Madame Leseigneur s’en enveloppa
très-artistement et avec l’adresse d’une vieille femme qui voulait
faire croire à la vérité de ses paroles. La jeune fille courut
lestement au capharnaüm, et reparut avec une poignée de menu bois
qu’elle jeta bravement dans le feu pour le rallumer.
Il serait assez difficile de traduire la conversation qui eut
lieu entre ces trois personnes. Guidé par le tact que donnent
presque toujours les malheurs éprouvés dès l’enfance, Hippolyte
n’osait se permettre la moindre observation relative à la position
de ses voisines, en voyant autour de lui les symptômes d’une gêne
si mal déguisée. La plus simple question eût été indiscrète et ne
devait être faite que par une amitié déjà vieille. Néanmoins le
peintre était profondément préoccupé de cette misère cachée, son
âme généreuse en souffrait ; mais sachant ce que toute espèce
de pitié, même la plus amie, peut avoir d’offensif, il se trouvait
mal à l’aise du désaccord qui existait entre ses pensées et ses
paroles. Les deux dames parlèrent d’abord de peinture, car les
femmes devinent très-bien les secrets embarras que cause une
première visite ; elles les éprouvent peut-être, et la nature
de leur esprit leur fournit mille ressources pour les faire cesser.

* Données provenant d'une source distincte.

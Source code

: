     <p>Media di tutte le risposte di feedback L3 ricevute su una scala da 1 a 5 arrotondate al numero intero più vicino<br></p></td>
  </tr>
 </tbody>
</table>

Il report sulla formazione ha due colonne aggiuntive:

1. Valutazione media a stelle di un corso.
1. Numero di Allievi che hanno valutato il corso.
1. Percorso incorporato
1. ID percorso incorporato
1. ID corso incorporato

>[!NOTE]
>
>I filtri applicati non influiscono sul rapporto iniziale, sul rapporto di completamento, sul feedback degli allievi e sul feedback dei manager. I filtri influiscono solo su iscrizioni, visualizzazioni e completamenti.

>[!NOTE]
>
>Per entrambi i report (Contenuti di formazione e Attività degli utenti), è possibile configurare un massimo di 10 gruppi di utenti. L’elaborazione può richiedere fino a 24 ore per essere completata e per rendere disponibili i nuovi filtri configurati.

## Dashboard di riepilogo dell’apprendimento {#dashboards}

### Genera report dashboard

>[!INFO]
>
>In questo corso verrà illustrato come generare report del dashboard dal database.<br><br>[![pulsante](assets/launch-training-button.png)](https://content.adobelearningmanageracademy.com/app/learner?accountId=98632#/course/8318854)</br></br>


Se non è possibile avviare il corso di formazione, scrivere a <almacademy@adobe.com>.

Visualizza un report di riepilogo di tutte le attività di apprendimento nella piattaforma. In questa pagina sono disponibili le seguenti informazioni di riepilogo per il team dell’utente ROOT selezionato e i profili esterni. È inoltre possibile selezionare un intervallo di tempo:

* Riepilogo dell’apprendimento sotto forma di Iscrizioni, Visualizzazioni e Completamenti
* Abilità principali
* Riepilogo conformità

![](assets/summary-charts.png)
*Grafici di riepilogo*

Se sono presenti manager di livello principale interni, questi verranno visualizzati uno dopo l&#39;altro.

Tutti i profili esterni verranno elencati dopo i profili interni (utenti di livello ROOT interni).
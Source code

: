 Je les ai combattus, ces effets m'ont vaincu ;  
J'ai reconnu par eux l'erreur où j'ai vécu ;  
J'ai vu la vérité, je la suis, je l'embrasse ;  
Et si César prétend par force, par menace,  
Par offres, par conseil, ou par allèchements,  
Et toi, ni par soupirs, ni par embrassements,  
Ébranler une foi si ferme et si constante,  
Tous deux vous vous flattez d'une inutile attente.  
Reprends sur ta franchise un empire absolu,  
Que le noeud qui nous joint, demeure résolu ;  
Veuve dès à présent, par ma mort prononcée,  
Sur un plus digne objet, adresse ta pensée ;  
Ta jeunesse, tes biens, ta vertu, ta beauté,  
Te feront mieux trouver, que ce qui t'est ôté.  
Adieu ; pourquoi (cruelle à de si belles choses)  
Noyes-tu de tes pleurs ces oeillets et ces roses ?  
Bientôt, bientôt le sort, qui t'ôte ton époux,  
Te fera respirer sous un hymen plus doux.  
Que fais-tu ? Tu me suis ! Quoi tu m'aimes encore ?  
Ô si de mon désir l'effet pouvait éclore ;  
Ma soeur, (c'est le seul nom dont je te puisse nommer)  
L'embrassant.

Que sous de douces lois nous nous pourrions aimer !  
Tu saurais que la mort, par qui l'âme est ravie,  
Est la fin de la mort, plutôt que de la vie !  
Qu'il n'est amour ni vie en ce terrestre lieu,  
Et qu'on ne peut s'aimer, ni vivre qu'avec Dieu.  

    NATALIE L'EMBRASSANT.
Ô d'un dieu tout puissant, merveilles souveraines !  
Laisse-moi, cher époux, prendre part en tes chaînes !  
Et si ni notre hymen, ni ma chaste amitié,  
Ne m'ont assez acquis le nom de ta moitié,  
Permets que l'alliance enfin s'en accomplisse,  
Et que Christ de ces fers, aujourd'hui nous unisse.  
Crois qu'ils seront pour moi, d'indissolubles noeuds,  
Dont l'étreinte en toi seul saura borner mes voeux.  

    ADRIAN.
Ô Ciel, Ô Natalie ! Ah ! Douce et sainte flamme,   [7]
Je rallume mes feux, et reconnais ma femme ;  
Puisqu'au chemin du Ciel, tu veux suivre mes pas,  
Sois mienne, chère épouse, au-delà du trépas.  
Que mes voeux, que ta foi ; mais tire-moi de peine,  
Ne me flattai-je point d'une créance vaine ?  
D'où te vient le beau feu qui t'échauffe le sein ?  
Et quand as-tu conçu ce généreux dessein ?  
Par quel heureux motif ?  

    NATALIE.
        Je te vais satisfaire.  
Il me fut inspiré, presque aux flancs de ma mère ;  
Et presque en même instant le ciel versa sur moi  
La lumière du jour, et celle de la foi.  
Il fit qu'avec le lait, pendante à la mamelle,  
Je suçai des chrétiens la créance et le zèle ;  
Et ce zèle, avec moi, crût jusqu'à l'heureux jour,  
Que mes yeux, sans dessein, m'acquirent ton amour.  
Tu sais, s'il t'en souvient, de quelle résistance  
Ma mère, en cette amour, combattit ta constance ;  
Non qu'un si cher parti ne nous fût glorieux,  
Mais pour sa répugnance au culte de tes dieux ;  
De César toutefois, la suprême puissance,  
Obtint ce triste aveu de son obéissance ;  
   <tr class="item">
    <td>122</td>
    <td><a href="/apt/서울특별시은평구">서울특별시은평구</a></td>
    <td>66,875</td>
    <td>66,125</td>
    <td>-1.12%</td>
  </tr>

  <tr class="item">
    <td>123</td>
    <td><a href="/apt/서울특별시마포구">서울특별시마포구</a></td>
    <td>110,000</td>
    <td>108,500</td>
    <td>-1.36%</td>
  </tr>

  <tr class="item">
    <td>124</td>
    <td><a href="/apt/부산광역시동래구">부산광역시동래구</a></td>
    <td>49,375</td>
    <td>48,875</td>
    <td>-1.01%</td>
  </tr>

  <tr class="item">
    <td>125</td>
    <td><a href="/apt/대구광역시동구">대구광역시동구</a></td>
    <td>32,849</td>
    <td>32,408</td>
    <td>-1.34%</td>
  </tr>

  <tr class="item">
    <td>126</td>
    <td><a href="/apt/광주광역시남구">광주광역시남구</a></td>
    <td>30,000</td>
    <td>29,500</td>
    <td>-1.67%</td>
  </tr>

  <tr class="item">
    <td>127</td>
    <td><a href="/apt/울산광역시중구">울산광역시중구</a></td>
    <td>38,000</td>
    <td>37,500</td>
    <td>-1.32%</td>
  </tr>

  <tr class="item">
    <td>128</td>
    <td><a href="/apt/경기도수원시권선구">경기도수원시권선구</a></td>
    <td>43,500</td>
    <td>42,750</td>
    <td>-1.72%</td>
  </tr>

En interrogeant le jeune homme sur les procédés matériels de son
art, sur ses études, Adélaïde et sa mère surent l’enhardir à
causer. Les riens indéfinissables de leur conversation animée de
bienveillance amenèrent tout naturellement Hippolyte à lancer des
remarques ou des réflexions qui peignirent la nature de ses mœurs
et de son âme. Les chagrins avaient prématurément flétri le visage
de la vieille dame, sans doute belle autrefois ; mais il ne
lui restait plus que les traits saillants, les contours, en un mot
le squelette d’une physionomie dont l’ensemble indiquait une grande
finesse, beaucoup de grâce dans le jeu des yeux où se retrouvait
l’expression particulière aux femmes de l’ancienne cour et que rien
ne saurait définir. Ces traits si fins, si déliés pouvaient tout
aussi bien dénoter des sentiments mauvais, faire supposer l’astuce
et la ruse féminines à un haut degré de perversité que révéler les
délicatesses d’une belle âme. En effet, le visage de la femme a
cela d’embarrassant pour les observateurs vulgaires, que la
différence entre la franchise et la duplicité, entre le génie de
l’intrigue et le génie du cœur, y est imperceptible. L’homme doué
d’une vue pénétrante devine ces nuances insaisissables que
produisent une ligne plus ou moins courbe, une fossette plus au
moins creuse, une saillie plus ou moins bombée ou proéminente.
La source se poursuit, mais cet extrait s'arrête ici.